Dorothy Gambrell of very small array continues with her fascination of movie quality and money gross. This time around she looks looks at the overlap between Academy Award nominees and highest grossing films from 1928 to present. While the two categories are not mutually exclusive, the overlap isn’t incredible common. [very small array]

9 Comments

  • What does Y represent?

    • Vertical length represents number of movies

      • number of movies? then the orange bars should have the same height, shouldn’t they?

      • I agree with Tonial. If the bars are the # of movies, then why aren’t the orange bars all the same size?

      • Because the section in the middle is “both” meaning the height of “both” + the height of “highest grossing” should be the same. You don’t see equal height on the top though, because the graph is centered vertically on “both.”

  • This is a good looking chart/plot! Keep in mind one of these categories is ‘overlap’ so one less ‘overlap’ means two more units (one each in HG and AA). Stacked bars initially made me think constant height for some reason, had to work this out in my tiny brain…

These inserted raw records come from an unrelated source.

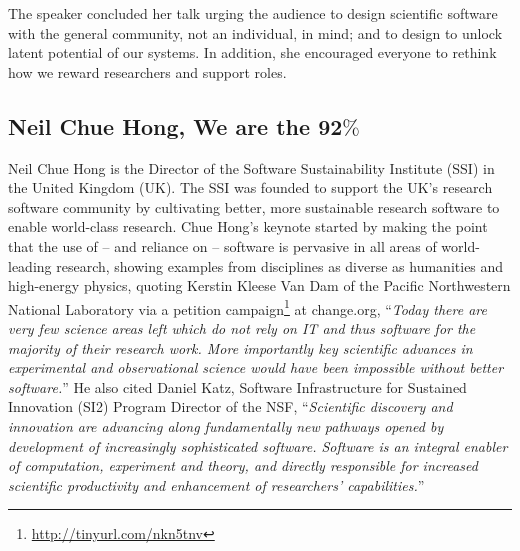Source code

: \documentclass[11pt, oneside]{amsart}
\begin{document}
The speaker concluded her talk urging the audience to design scientific software
with the general community, not an individual, in mind; and to design to unlock
latent potential of our systems. In addition, she encouraged everyone to rethink
how we reward researchers and support roles.


\subsection{Neil Chue Hong, We are the 92$\%$~\cite{Hong_slides}}
\label{keynote2}
\begin{comment}
In a recent survey of UK research-intensive universities, 92\% of researchers
said they used research software and 68\% said their research would be impossible
without software. Yet 71\% have had no formal software training, and few are
ready to apply many of the things we take for granted such as testing or
virtualization. WSSSPE represents the pinnacle of what we understand to be the
best practice around scientific software in our community. My talk will
challenge the workshop participants to come up with ways of taking this best
practice to those 92\% of researchers in a way that will lead to maximum benefit
to the scientific community.
 \end{comment}


Neil Chue Hong is the Director of the Software Sustainability Institute (SSI) in the
United Kingdom (UK). The SSI was founded to support the UK's research software
community by cultivating better, more sustainable research software to enable
world-class research. Chue Hong's keynote started by making the point
that the use of -- and reliance on -- software is pervasive in all areas of
world-leading research, showing examples from disciplines as diverse as
humanities and high-energy physics, quoting Kerstin Kleese Van Dam of the
Pacific Northwestern National Laboratory via a petition
campaign\footnote{\url{http://tinyurl.com/nkn5tnv}}
at change.org, ``\emph{Today there are very few science areas left which do not
rely on IT and thus software for the majority of their research work. More
importantly key scientific advances in experimental and observational science
would have been impossible without better software.}'' He also cited Daniel
Katz, Software Infrastructure for Sustained Innovation (SI2) Program Director of
the NSF, ``\emph{Scientific discovery and innovation are advancing along
fundamentally new pathways opened by development of increasingly sophisticated
software. Software is an integral enabler of computation, experiment and theory,
and directly responsible for increased scientific productivity and enhancement
of researchers' capabilities.}''
\end{document}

  • Very pretty, but it is not at all clear to me what the bars represent.

  • No units. No labels. No tick marks for me to know how many were overlapping. No base line. The number of Academy nominations varied from year to year and this is both difficult to discern and skews the implications. The year demarcation centered on the bars implies that the grouping of films is from summer to summer and not the calendar year.
    Make horizontal marks on the bars so you can count the number of films. Move the line for the year to the left of the bars. Keep the bars for highest grossing films in line with each other left to right. Use brighter colors.

  • Nate, I have to say I’m not very impressed with this one, as there is actually very little information transmitted for the amount of ink. We are counting movies, but “Highest Grossing” always has 10 and the “Best Picture” has either 5 or 10. Thus the only real data is in “Both.” So why not drop the other two categories?